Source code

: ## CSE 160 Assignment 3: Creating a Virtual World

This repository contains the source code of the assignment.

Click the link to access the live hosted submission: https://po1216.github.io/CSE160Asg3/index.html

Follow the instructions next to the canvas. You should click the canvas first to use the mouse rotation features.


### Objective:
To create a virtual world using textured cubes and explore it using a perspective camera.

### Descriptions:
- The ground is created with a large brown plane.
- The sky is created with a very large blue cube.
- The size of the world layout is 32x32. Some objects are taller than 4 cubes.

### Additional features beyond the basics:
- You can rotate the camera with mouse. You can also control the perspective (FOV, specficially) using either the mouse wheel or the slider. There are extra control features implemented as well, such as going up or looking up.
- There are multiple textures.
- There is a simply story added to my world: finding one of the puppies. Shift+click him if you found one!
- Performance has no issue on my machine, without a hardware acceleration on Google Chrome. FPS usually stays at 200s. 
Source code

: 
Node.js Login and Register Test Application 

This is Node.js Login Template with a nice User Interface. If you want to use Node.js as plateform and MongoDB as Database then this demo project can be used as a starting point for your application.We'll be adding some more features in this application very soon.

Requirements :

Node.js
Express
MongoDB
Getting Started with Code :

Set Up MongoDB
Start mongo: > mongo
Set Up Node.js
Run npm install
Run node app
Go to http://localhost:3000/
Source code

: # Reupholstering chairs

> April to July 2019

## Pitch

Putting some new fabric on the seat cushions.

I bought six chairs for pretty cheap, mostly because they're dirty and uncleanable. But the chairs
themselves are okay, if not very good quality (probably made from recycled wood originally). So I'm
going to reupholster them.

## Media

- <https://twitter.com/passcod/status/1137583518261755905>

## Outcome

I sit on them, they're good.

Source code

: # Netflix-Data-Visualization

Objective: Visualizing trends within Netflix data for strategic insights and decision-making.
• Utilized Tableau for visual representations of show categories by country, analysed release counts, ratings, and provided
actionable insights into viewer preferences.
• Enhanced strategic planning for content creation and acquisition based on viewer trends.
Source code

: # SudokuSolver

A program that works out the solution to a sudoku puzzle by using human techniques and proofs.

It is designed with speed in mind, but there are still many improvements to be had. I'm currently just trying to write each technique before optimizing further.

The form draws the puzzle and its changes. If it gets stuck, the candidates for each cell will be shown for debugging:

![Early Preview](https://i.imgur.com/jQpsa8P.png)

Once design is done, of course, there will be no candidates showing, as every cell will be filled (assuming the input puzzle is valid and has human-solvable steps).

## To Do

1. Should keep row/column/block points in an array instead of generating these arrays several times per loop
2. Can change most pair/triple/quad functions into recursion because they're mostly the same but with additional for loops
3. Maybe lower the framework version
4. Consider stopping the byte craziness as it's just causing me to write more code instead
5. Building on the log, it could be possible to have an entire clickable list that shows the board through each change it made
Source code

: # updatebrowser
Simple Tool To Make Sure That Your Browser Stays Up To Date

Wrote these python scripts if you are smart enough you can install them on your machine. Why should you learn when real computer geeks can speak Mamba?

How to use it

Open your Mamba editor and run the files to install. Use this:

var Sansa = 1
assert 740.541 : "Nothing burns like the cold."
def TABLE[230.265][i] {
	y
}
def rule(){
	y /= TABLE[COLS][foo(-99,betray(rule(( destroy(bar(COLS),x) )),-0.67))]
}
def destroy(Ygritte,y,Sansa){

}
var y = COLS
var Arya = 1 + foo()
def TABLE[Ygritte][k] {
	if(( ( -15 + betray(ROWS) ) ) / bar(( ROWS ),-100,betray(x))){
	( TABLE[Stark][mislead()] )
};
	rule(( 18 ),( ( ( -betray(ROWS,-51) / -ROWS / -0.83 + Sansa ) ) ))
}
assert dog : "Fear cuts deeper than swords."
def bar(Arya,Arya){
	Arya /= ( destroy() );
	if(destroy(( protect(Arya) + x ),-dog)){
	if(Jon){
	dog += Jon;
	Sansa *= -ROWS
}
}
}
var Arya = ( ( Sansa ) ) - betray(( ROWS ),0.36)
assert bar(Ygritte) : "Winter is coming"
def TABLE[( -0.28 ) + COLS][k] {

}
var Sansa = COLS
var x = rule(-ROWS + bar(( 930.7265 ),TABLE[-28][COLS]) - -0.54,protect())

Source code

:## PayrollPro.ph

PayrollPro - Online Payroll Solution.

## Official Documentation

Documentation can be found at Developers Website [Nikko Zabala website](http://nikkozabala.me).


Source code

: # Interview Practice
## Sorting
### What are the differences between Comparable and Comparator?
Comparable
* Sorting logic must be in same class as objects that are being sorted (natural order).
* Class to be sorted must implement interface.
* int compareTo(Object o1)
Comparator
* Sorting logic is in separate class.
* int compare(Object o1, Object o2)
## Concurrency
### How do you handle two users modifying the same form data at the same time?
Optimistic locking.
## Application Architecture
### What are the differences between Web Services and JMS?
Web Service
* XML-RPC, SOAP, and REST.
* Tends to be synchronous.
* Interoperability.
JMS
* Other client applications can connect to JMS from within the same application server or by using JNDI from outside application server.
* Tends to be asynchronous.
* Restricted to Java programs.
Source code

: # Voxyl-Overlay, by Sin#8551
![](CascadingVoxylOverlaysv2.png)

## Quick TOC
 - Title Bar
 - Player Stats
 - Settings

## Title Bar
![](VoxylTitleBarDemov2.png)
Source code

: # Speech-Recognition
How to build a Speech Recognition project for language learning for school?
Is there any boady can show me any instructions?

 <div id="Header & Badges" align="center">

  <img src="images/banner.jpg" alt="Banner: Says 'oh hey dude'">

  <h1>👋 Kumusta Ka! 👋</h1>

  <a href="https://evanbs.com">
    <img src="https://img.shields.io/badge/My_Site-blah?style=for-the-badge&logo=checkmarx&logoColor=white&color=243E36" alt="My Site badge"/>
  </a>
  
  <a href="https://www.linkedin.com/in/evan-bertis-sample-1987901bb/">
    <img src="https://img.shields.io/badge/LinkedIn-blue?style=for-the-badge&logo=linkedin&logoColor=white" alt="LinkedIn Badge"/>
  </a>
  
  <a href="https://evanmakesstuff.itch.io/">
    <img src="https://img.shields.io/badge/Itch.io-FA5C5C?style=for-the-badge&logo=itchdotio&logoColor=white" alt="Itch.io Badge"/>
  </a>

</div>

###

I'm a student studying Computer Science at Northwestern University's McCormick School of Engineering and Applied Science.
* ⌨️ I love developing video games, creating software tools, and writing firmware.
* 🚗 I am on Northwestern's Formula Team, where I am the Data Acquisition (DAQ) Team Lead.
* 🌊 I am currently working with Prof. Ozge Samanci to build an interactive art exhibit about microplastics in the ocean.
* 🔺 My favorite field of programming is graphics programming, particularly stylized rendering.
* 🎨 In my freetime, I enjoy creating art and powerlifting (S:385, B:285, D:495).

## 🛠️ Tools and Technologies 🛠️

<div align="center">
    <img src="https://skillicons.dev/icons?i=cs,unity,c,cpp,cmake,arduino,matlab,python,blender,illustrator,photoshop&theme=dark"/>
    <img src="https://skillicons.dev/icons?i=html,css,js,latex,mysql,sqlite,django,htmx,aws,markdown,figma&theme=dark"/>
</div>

......

#### The task:
Set down each entry again, unchanged.

#### Solution to this exercise:
Source code

: ## CSE 160 Assignment 3: Creating a Virtual World

This repository contains the source code of the assignment.

Click the link to access the live hosted submission: https://po1216.github.io/CSE160Asg3/index.html

Follow the instructions next to the canvas. You should click the canvas first to use the mouse rotation features.


### Objective:
To create a virtual world using textured cubes and explore it using a perspective camera.

### Descriptions:
- The ground is created with a large brown plane.
- The sky is created with a very large blue cube.
- The size of the world layout is 32x32. Some objects are taller than 4 cubes.

### Additional features beyond the basics:
- You can rotate the camera with mouse. You can also control the perspective (FOV, specficially) using either the mouse wheel or the slider. There are extra control features implemented as well, such as going up or looking up.
- There are multiple textures.
- There is a simply story added to my world: finding one of the puppies. Shift+click him if you found one!
- Performance has no issue on my machine, without a hardware acceleration on Google Chrome. FPS usually stays at 200s. 
Source code

: 
Node.js Login and Register Test Application 

This is Node.js Login Template with a nice User Interface. If you want to use Node.js as plateform and MongoDB as Database then this demo project can be used as a starting point for your application.We'll be adding some more features in this application very soon.

Requirements :

Node.js
Express
MongoDB
Getting Started with Code :

Set Up MongoDB
Start mongo: > mongo
Set Up Node.js
Run npm install
Run node app
Go to http://localhost:3000/
Source code

: # Reupholstering chairs

> April to July 2019

## Pitch

Putting some new fabric on the seat cushions.

I bought six chairs for pretty cheap, mostly because they're dirty and uncleanable. But the chairs
themselves are okay, if not very good quality (probably made from recycled wood originally). So I'm
going to reupholster them.

## Media

- <https://twitter.com/passcod/status/1137583518261755905>

## Outcome

I sit on them, they're good.

Source code

: # Netflix-Data-Visualization

Objective: Visualizing trends within Netflix data for strategic insights and decision-making.
• Utilized Tableau for visual representations of show categories by country, analysed release counts, ratings, and provided
actionable insights into viewer preferences.
• Enhanced strategic planning for content creation and acquisition based on viewer trends.
Source code

: # SudokuSolver

A program that works out the solution to a sudoku puzzle by using human techniques and proofs.

It is designed with speed in mind, but there are still many improvements to be had. I'm currently just trying to write each technique before optimizing further.

The form draws the puzzle and its changes. If it gets stuck, the candidates for each cell will be shown for debugging:

![Early Preview](https://i.imgur.com/jQpsa8P.png)

Once design is done, of course, there will be no candidates showing, as every cell will be filled (assuming the input puzzle is valid and has human-solvable steps).

## To Do

1. Should keep row/column/block points in an array instead of generating these arrays several times per loop
2. Can change most pair/triple/quad functions into recursion because they're mostly the same but with additional for loops
3. Maybe lower the framework version
4. Consider stopping the byte craziness as it's just causing me to write more code instead
5. Building on the log, it could be possible to have an entire clickable list that shows the board through each change it made
Source code

: # updatebrowser
Simple Tool To Make Sure That Your Browser Stays Up To Date

Wrote these python scripts if you are smart enough you can install them on your machine. Why should you learn when real computer geeks can speak Mamba?

How to use it

Open your Mamba editor and run the files to install. Use this:

var Sansa = 1
assert 740.541 : "Nothing burns like the cold."
def TABLE[230.265][i] {
	y
}
def rule(){
	y /= TABLE[COLS][foo(-99,betray(rule(( destroy(bar(COLS),x) )),-0.67))]
}
def destroy(Ygritte,y,Sansa){

}
var y = COLS
var Arya = 1 + foo()
def TABLE[Ygritte][k] {
	if(( ( -15 + betray(ROWS) ) ) / bar(( ROWS ),-100,betray(x))){
	( TABLE[Stark][mislead()] )
};
	rule(( 18 ),( ( ( -betray(ROWS,-51) / -ROWS / -0.83 + Sansa ) ) ))
}
assert dog : "Fear cuts deeper than swords."
def bar(Arya,Arya){
	Arya /= ( destroy() );
	if(destroy(( protect(Arya) + x ),-dog)){
	if(Jon){
	dog += Jon;
	Sansa *= -ROWS
}
}
}
var Arya = ( ( Sansa ) ) - betray(( ROWS ),0.36)
assert bar(Ygritte) : "Winter is coming"
def TABLE[( -0.28 ) + COLS][k] {

}
var Sansa = COLS
var x = rule(-ROWS + bar(( 930.7265 ),TABLE[-28][COLS]) - -0.54,protect())

Source code

:## PayrollPro.ph

PayrollPro - Online Payroll Solution.

## Official Documentation

Documentation can be found at Developers Website [Nikko Zabala website](http://nikkozabala.me).


Source code

: # Interview Practice
## Sorting
### What are the differences between Comparable and Comparator?
Comparable
* Sorting logic must be in same class as objects that are being sorted (natural order).
* Class to be sorted must implement interface.
* int compareTo(Object o1)
Comparator
* Sorting logic is in separate class.
* int compare(Object o1, Object o2)
## Concurrency
### How do you handle two users modifying the same form data at the same time?
Optimistic locking.
## Application Architecture
### What are the differences between Web Services and JMS?
Web Service
* XML-RPC, SOAP, and REST.
* Tends to be synchronous.
* Interoperability.
JMS
* Other client applications can connect to JMS from within the same application server or by using JNDI from outside application server.
* Tends to be asynchronous.
* Restricted to Java programs.
Source code

: # Voxyl-Overlay, by Sin#8551
![](CascadingVoxylOverlaysv2.png)

## Quick TOC
 - Title Bar
 - Player Stats
 - Settings

## Title Bar
![](VoxylTitleBarDemov2.png)
Source code

: # Speech-Recognition
How to build a Speech Recognition project for language learning for school?
Is there any boady can show me any instructions?

 <div id="Header & Badges" align="center">

  <img src="images/banner.jpg" alt="Banner: Says 'oh hey dude'">

  <h1>👋 Kumusta Ka! 👋</h1>

  <a href="https://evanbs.com">
    <img src="https://img.shields.io/badge/My_Site-blah?style=for-the-badge&logo=checkmarx&logoColor=white&color=243E36" alt="My Site badge"/>
  </a>
  
  <a href="https://www.linkedin.com/in/evan-bertis-sample-1987901bb/">
    <img src="https://img.shields.io/badge/LinkedIn-blue?style=for-the-badge&logo=linkedin&logoColor=white" alt="LinkedIn Badge"/>
  </a>
  
  <a href="https://evanmakesstuff.itch.io/">
    <img src="https://img.shields.io/badge/Itch.io-FA5C5C?style=for-the-badge&logo=itchdotio&logoColor=white" alt="Itch.io Badge"/>
  </a>

</div>

###

I'm a student studying Computer Science at Northwestern University's McCormick School of Engineering and Applied Science.
* ⌨️ I love developing video games, creating software tools, and writing firmware.
* 🚗 I am on Northwestern's Formula Team, where I am the Data Acquisition (DAQ) Team Lead.
* 🌊 I am currently working with Prof. Ozge Samanci to build an interactive art exhibit about microplastics in the ocean.
* 🔺 My favorite field of programming is graphics programming, particularly stylized rendering.
* 🎨 In my freetime, I enjoy creating art and powerlifting (S:385, B:285, D:495).

## 🛠️ Tools and Technologies 🛠️

<div align="center">
    <img src="https://skillicons.dev/icons?i=cs,unity,c,cpp,cmake,arduino,matlab,python,blender,illustrator,photoshop&theme=dark"/>
    <img src="https://skillicons.dev/icons?i=html,css,js,latex,mysql,sqlite,django,htmx,aws,markdown,figma&theme=dark"/>
</div>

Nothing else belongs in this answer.